Council Of Allied Professionals Founders | Heart Rhythm Society

Council Of Allied Professionals Founders

Susan L. Song, BSN, RN, FHRS | Jennifer A. Fraser, RN, FHRS, CCDS | Marleen E. Irwin, RCVT, RRT, FHRS, CCDS

Council Of Allied Professionals FoundersAllied professionals have been active from the earliest days of the Society. In 1978, Susan Song, BSN, RN, FHRS, was the Coordinator of the FDA Pacemaker Registry for Dr. Michael Bilitch, who was credited with first conceiving of a medical society dedicated to pacing and electrophysiology.

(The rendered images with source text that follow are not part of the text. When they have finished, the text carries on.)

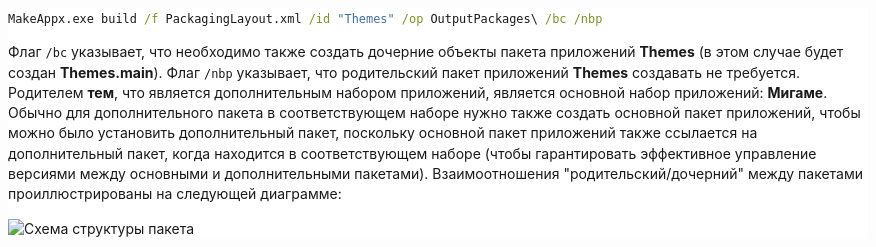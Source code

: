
 ```cmd
MakeAppx.exe build /f PackagingLayout.xml /id "Themes" /op OutputPackages\ /bc /nbp
```

Флаг `/bc` указывает, что необходимо также создать дочерние объекты пакета приложений **Themes** (в этом случае будет создан **Themes.main**). Флаг `/nbp` указывает, что родительский пакет приложений **Themes** создавать не требуется. Родителем **тем**, что является дополнительным набором приложений, является основной набор приложений: **Мигаме**. Обычно для дополнительного пакета в соответствующем наборе нужно также создать основной пакет приложений, чтобы можно было установить дополнительный пакет, поскольку основной пакет приложений также ссылается на дополнительный пакет, когда находится в соответствующем наборе (чтобы гарантировать эффективное управление версиями между основными и дополнительными пакетами). Взаимоотношения "родительский/дочерний" между пакетами проиллюстрированы на следующей диаграмме:

![Схема структуры пакета](images/packaging-layout.png)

She immediately recognized the potential for this type of specialized organization and volunteered to help organize NASPE’s first Scientific Session in 1980.

At NASPE’s 5th Scientific Session (and first standalone meeting) in 1984, Jennifer A. Fraser, RN, FHRS, CCDS, advocated for the Society to provide educational opportunities designed to meet the specific needs of non-physician clinicians involved in clinical pacing. NASPE’s Executive Committee was immediately receptive to the idea and she got to work. She was joined by Marleen E. Irwin, RCVT, RRT, FHRS, CCDS, and Susan Song, and the Council of Associated Professionals (later changed to Allied Professionals) was born.

Their first focus was to design specialized training for allied professionals and they worked fast. The 6th Scientific Session, held in Toronto in 1986, offered four “programs for nursing contact hours.” Irwin and Song served as faculty for two of the topics: “a practical and clinical approach to pacemaker therapy and long term assessment“ and “the multicenter pacemaker registry,” respectively. A third AP, Lynn Edwards Strauss, taught a session on “the role of the associated professional in the pacemaker clinic and in the operating room” and Ralph Gallagher, a senior research assistant in the pacemaker clinic of NASPE founder Victor Parsonnet, spoke about “considerations in treatment of patients with tachycardia.”

CAP co-founder Marleen Irwin also worked with Dr. Furman to develop the idea of a credentialing program, which he established as NASPExAM (later renamed IBHRE) in 1985. She joined the NASPExAM writing committee for physicians in 1987, noting questions that were “appropriate for APs” to create a pool of questions for a future exam. In 1989, the first APs sat for their own credentialing exam. Today, nearly one quarter of HRS’s membership is composed of allied professionals.